Chicho se puso de pie. Levantó la mirada y sonrió. Se vio otra vez al espejo y sintió una fuerza interior que nunca había experimentado. Entonces descubrió que tenía algunas cosas diferentes a los demás, pero que por dentro era y seguía siendo ¡un zompopo! que aunque fuera verde achocolatado y tuviera doble cintura, no significaba nada, como para quedar excluido de los demás.

Entonces, el espejo lo animó a buscar a la fila y enfrentar a aquellos que lo habían despreciado.

--- O ---

El Espejo se puso delante de la fila y preguntó -¿quienes son El Ronco y El Tuerto? Queremos hablar con ellos.
- Nosotros somos – Dijeron los dos, mientras se acercaban al Espejo
- Quiero que se miren en mi.- Les dijo el amigo brillante.-

El Tuerto y el Ronco se sorprendieron al verse reflejados en El Espejo. Se dieron cuenta que no eran precisamente “la divina garza.” Llenos de soberbia, inflaron su musculoso pecho y se pusieron a discutir:

El Ronco: Yo no tengo nada raro como ese Chicho al que defiendes.
El Espejo: ¿Y ya escuchaste la voz tan fea que tienes? ¿Y ya viste esa cara tan enojada y llena de rabia que llevas?
El Tuerto: Y yo, ¿por que no tengo un ojo? ¡Nadie me lo había dicho!
El Espejo: Si, pero tu, con el único ojo que tienes has sido capaz de ver los defectos de los demás ... Si tuvieras el otro ojo creo que ya hubieras destruido a toda la humanidad.

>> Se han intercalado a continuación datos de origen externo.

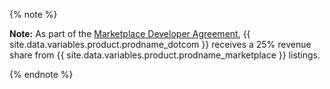 {% note %}

**Note:** As part of the [Marketplace Developer Agreement](/articles/github-marketplace-developer-agreement/), {{ site.data.variables.product.prodname_dotcom }} receives a 25% revenue share from {{ site.data.variables.product.prodname_marketplace }} listings.

{% endnote %}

Entonces El Ronco y El Tuerto se enfurecieron de una manera increíble. El Ronco, quien a la fuerza se hacía pasar por el jefe de todos, dirigiéndose a los zompopos, preguntó muy enojado, con una voz que se escuchó en todo el paraje: - ¡Los que sean valientes como yo que se vengan para aca.! El tuerto agrego: -Y los que no, que se hagan para allá con el cobarde del Chicho y el espejito ese...!-

Para sorpresa de los dos bravucones, solamente ocho zompopos se les acercaron. Los otros no se movieron, pero estaban muy asustados. De pronto, de en medio de la fila, un zompopo pudo hablar. Por su delgada voz le decían “silbador”.
- Yo propongo que Chicho sea nuestro jefe.-Dijo el zompopo
Hubo un profundo silencio. Todos se miraban a todos. El Espejo miró fijamente a Chicho y éste le dijo en voz baja al espejo: -Es que yo no soy capaz.- El Espejo solamente le recordó lo que ya le había dicho: Y agregó

Chicho levantó la mirada y viendo dulcemente a todos preguntó:
Chicho: ¿Quiénes quieren que yo sea su nuevo guía?
El Silbador: ¡Todos queremos que Chicho sea nuestro nuevo jefe!
Toda la fila: ¡Si! ¡si! ¡si!

Todos los zompopos levantaron sus manos y brincando de alegría empezaron a gritar en coro.
¡Chicho¡ ¡Chicho ¡ ¡Chicho¡

Se fueron corriendo a donde él estaba y lo cargaron en hombros. Chicho, muy satisfecho les daba las gracias.

Ya en suelo, pidió silencio y le dijo:

“Yo no voy a ser su jefe, yo voy a ser su guía. Un líder que va respetar a cada uno tal como es, con sus diferencias y limitaciones. Y sobre todo, seremos una fila de zompopos en donde reine la alegría, la amistad y el trabajo en conjunto.”

Todos respondieron a un solo grito: - ¡Si! ¡Que viva Chicho!

- ¿Y nosotros qué?- Preguntó El Ronco
- Ustedes se irán conmigo.- Dijo El Espejo. -Creo que unos cuantos días en el Rincón de La Sabiduría les va ayudar para ver el mundo de diferente manera.- Agregó.

Chicho se les acercó y dándoles la mano como buenos amigos, les dijo:



El espejo se los llevó a su Rincón de la Sabiduría, mientras Chicho se ponía al frente de la fila y subiéndose a una pequeña piedra les habló así:

<¡Todos somos iguales! ¡No importan las diferencias! ¡Quiero que seamos felices y que trabajemos unidos! …!Que vivan los zompopos! ¡Estoy orgulloso de ser Chicho, el zompopo!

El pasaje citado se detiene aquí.